BRFOREST procedure

Constructs a random regression forest (R.W. Payne).

Options

`PRINT` = string tokens	Controls printed output (`outofbagerror`, `youtofbagestimates`, `importance`, `orderedimportance`, `monitoring`); default `outo`, `impo`
`Y` = variate	Response variate for the regression
`NTREES` = scalar	Number of trees in the forest; no default – must be specified
`NXTRY` = scalar	Number of `X` variables to select at random at each node from which to choose the `X` variable to use there; default is the square root of number of `X` variables
`NUNITSTRY` = scalar	Number of units of the X variables to select at random to use in the construction of each tree; default is two thirds of the number of units
`MSLIMIT` = scalar	Limit on the mean square of the observations at a node at which to stop making splits; default 0
`NSTOP` = scalar	Specifies the number of observations at a node at which to stop making splits; default 1
`SEED` = scalar	Seed for random numbers to select the `NXTRY` `X`-variables and `NUMITSTRY` units; default 0
`OWNBSELECT` = string token	Indicates whether or not your own version of the `BSELECT` procedure is to be used, as explained in the Method section (`yes`, `no`); default `no`
`OUTOFBAGERROR` = string token	Saves the “out-of-bag” error rate
`YOUTOFBAGESTIMATES` = variate	Saves the “out-of-bag” estimates of `Y`
`SAVE` = pointer	Saves details of the forest that has been constructed

Parameters

`X` = factors or variates	X-variables available for constructing the tree
`ORDERED` = string tokens	Whether factor levels are ordered (`yes`, `no`); default `no`
`IMPORTANCE` = scalars	Saves the importance of each x-variable

Description

A regression tree is a mechanism for predicting a response variable from a set of independent variables (see Chapter 8 of Breiman et al.).
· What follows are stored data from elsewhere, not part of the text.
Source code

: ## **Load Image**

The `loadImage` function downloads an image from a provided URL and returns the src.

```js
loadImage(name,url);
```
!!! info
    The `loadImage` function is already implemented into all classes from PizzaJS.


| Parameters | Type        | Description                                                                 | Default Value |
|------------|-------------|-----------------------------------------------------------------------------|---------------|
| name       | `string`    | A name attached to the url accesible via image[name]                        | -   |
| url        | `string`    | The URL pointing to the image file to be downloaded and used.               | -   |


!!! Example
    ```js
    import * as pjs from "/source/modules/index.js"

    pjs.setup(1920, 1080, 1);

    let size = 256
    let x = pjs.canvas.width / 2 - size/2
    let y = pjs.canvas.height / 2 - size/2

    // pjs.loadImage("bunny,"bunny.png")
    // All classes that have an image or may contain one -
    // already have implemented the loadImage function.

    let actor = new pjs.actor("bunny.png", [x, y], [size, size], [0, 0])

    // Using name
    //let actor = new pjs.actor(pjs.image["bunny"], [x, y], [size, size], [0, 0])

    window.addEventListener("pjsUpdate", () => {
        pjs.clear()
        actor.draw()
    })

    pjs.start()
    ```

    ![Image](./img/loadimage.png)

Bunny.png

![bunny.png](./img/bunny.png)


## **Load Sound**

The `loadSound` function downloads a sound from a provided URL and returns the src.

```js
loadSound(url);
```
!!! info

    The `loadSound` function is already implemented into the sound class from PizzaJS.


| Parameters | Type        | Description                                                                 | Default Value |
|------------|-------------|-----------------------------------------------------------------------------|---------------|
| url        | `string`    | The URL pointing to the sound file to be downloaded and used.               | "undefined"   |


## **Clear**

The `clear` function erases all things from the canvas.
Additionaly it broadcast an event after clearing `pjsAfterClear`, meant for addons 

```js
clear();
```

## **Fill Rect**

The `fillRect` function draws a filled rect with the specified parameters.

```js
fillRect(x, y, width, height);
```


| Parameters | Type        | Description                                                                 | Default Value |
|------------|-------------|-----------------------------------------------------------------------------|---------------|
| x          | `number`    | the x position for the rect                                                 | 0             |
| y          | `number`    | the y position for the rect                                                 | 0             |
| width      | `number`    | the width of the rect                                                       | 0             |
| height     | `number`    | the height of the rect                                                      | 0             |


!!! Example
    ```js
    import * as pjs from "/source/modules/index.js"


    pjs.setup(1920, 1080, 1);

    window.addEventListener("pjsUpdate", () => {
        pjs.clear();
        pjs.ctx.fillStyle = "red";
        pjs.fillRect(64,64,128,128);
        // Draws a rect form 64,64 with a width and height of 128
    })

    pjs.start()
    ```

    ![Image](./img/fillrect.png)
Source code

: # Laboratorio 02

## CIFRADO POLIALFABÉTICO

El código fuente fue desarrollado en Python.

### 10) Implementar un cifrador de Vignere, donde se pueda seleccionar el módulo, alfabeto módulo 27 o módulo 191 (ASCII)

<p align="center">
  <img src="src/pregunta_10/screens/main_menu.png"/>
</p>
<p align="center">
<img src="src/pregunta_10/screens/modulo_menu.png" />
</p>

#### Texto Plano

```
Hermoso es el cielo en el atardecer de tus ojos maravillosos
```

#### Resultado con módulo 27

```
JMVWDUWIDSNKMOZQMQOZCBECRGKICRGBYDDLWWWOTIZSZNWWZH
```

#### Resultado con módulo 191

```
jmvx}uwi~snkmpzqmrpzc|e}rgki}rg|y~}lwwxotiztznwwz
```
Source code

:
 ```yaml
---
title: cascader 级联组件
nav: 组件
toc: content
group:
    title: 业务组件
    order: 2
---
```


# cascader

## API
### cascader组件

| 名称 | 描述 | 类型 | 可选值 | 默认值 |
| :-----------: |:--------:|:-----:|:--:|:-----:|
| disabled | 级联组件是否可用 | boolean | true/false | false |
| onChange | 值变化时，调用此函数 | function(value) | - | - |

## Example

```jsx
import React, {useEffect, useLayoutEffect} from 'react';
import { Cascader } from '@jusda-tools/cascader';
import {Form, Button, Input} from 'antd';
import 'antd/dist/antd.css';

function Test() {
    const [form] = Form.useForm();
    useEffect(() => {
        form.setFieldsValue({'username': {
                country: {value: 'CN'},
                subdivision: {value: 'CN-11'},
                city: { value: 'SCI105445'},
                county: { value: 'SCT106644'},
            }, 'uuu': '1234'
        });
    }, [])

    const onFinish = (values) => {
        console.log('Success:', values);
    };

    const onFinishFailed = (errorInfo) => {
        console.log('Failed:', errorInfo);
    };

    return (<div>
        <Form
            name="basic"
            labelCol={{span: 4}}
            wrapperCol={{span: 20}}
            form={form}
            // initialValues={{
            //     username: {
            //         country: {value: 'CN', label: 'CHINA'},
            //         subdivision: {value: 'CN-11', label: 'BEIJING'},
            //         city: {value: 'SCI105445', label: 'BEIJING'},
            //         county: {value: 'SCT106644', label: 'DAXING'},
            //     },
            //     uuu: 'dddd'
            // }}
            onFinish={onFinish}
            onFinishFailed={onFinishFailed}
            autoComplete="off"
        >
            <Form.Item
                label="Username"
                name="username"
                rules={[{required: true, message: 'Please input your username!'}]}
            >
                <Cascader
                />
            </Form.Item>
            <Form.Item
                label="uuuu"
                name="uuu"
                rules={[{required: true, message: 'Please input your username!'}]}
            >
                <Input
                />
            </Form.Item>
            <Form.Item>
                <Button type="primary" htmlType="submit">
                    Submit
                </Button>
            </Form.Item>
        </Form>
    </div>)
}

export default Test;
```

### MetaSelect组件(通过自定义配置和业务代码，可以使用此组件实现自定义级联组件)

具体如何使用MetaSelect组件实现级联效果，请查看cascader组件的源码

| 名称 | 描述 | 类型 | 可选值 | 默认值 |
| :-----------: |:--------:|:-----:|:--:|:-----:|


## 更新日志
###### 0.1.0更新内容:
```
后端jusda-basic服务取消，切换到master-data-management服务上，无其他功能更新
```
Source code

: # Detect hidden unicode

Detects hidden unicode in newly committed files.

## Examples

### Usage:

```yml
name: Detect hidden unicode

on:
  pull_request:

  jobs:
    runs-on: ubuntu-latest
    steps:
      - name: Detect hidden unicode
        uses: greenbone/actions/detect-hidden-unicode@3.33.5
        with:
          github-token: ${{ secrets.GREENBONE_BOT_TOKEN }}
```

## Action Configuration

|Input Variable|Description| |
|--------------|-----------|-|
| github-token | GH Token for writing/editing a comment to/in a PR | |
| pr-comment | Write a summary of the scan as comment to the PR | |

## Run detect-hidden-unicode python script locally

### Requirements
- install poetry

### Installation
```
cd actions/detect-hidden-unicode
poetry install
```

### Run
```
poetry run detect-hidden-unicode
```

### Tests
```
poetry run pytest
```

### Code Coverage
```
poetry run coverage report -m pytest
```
A random regression forest is a set of regression trees that are used collectively to form the prediction, by averaging the predictions from the individual trees (see e.g. Breiman 2001). The number of trees in the forest is specified by the NTREES option. Constructing a large forest can be time consuming, so it may be best to investigate first with a relatively small number of trees (e.g. 10).

The trees are constructed using data on a set of observations. Their values for the response variable are specified (in a variate) using the Y option, and their values for the independent variables are specified (in a list of variates or factors) using the X parameter. Factors may have either ordered or unordered levels, according to whether the corresponding value ORDERED parameter is set to yes or no. For example, a factor called Dose with levels 1, 1.5, 2 and 2.5 would usually be treated as having ordered levels, whereas levels labelled 'Morphine', 'Amidone', 'Phenadoxone' and 'Pethidine' of a factor called Drug would be regarded as unordered.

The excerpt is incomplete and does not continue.